All I want for Christmas…

Last year Christmas time was completely different than this one. The only thing that was the same was that Craig McCreath  was there to wish me a happy one. I remember last year at Christmas time I was sitting in my families three bedroom two bathroom apartment watching everyone enjoying the presents that I bought them while my own lap sat empty. I’m not a bitter person and I know that we Salone’s we having bad luck and were on bad times when Christmas came around. Tiffany my older sister had brought her boyfriend home to spent the holiday with us and she was so embarrassed by our lack of tree due to our family money situation that she personally went out with my little sister Cynthia in tow and she bought a beautiful tree for us to decorate. Luckily the Christmas tree decorations hadn’t been lost with all the other items of value that we’d had in the storage compartment we ended up losing due to not paying for it. I remember that last year I spent three paychecks to make the holiday actually feel like a holiday. I bought everyone presents and I even wrapped them and made sure that EVERYONE (except me of course because that would be selfish) received one. I also remember running into my room and crying because I always looked forward to Christ’s birthday because it was one day that I knew my own worth. People buy for you what they think you deserve to get…whether coal or jewelery. I remember thinking that not getting anything was like my family saying to me that I was no longer worth buying anything for. I felt no love whatsoever.
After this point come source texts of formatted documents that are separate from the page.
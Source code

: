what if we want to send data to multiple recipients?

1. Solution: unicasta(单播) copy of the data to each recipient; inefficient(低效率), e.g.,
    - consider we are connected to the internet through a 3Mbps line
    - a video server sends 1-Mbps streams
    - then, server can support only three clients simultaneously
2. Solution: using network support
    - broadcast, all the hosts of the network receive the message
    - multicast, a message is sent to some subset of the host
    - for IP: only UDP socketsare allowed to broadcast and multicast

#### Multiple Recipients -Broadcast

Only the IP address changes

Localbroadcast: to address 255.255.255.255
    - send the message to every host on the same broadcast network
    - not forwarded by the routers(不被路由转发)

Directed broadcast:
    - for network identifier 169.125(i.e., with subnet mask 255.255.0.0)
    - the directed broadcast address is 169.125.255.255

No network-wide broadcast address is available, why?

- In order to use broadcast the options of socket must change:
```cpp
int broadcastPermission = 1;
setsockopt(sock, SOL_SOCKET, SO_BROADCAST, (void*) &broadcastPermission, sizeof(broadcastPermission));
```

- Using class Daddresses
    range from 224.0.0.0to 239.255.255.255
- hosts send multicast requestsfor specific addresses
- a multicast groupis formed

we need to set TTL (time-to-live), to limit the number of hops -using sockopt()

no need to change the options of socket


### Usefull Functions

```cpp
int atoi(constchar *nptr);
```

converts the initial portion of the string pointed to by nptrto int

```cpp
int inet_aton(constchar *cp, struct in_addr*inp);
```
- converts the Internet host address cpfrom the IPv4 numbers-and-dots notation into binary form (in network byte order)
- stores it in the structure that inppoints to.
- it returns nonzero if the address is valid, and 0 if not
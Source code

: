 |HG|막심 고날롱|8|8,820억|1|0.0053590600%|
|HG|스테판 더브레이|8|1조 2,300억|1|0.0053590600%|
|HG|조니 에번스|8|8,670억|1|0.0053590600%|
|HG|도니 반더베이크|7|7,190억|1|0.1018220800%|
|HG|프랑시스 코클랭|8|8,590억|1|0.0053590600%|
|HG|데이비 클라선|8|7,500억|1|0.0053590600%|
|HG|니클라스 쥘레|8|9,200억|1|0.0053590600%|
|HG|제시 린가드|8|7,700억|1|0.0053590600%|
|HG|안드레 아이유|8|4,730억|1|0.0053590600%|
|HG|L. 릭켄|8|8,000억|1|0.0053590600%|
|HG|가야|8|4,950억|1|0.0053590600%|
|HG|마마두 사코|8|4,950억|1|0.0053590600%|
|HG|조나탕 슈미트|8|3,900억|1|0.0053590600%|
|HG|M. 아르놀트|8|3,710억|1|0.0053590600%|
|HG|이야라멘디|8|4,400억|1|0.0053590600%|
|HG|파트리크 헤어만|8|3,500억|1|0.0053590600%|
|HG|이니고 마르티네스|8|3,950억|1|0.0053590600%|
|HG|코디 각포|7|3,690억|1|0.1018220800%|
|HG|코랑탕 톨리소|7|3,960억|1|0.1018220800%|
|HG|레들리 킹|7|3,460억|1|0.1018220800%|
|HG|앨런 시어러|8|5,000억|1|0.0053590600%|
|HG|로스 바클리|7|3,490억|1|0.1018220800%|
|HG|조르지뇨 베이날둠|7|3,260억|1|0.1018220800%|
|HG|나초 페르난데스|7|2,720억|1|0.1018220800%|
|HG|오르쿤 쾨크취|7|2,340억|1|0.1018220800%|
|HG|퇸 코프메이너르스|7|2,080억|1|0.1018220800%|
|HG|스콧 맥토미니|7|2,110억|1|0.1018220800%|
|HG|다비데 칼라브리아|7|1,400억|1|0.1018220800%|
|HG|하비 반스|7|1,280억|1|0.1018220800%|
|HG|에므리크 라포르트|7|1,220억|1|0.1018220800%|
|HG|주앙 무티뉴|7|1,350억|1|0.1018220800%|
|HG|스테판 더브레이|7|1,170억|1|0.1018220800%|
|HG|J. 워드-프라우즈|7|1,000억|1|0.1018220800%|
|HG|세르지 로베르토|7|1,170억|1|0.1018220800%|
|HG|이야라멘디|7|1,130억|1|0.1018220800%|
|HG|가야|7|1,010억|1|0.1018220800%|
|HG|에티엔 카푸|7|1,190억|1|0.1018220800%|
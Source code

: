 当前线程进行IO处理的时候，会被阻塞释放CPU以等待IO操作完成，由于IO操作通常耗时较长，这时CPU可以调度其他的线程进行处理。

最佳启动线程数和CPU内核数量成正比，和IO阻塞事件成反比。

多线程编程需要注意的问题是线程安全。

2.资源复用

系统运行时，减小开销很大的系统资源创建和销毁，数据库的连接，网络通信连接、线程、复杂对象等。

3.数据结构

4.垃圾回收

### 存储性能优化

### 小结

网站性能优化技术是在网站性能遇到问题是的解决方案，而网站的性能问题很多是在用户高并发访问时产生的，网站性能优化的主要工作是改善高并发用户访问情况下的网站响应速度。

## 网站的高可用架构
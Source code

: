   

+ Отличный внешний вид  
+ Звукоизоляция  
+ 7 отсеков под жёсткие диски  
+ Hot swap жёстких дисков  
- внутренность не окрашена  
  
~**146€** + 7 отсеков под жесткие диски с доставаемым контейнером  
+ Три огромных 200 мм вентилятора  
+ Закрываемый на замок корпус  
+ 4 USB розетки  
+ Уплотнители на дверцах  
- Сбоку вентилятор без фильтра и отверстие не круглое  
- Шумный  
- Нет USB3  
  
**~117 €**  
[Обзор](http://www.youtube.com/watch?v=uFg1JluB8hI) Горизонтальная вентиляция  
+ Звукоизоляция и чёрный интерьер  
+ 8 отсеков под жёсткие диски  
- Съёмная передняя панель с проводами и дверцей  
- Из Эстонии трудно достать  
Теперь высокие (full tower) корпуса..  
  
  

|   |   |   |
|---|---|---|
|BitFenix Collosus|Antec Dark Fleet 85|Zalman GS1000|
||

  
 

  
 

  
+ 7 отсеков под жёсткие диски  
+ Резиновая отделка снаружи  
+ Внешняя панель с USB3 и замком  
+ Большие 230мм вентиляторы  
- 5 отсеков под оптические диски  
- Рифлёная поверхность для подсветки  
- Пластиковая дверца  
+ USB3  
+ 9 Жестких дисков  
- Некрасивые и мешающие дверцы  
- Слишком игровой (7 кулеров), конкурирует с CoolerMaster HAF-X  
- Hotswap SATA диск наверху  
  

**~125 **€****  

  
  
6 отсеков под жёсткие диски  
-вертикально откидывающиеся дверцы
I remember getting online and chatting with Craig as I sat crying and all alone. He told me about his holiday and he shared with me the pictures he’d taken of his family enjoying themselves.

Little did I know that twelve months later I’d be dating Craig and that I’d be like my sister’s boyfriend last year…spending the holiday with a significant other’s family.

This year was like no other holiday I’ve ever experienced. Not only was it completely foreign to me but it was my first holiday away from my family. I think I really needed to get a new experience when it came to holidays because it is rumored that the greatest times of sorrow and depression were during the holidays and I was extremely close to reaching my lowest point in 2007. 2008 brought me to Craig’s family in Scotland and Christmas was held in a small condo in a beautiful part of Scotland that I forget the name to right now. The holiday I’d been anticipating since I realized that I’d be attending it with Craig’s family. I’d handmade most of my presents and I’d try to get something for everyone, which was extremely hard to do considering how I knew almost none of the people I was buying presents for. The presents were all very generic but I tried to find presents that would fit the personalities of the people I was buying them for. All I knew about Craig’s families personalities had come from him over the past few year and even then it was REALLY Hard because Craig had separated his ‘computer life’ from his ‘real life’.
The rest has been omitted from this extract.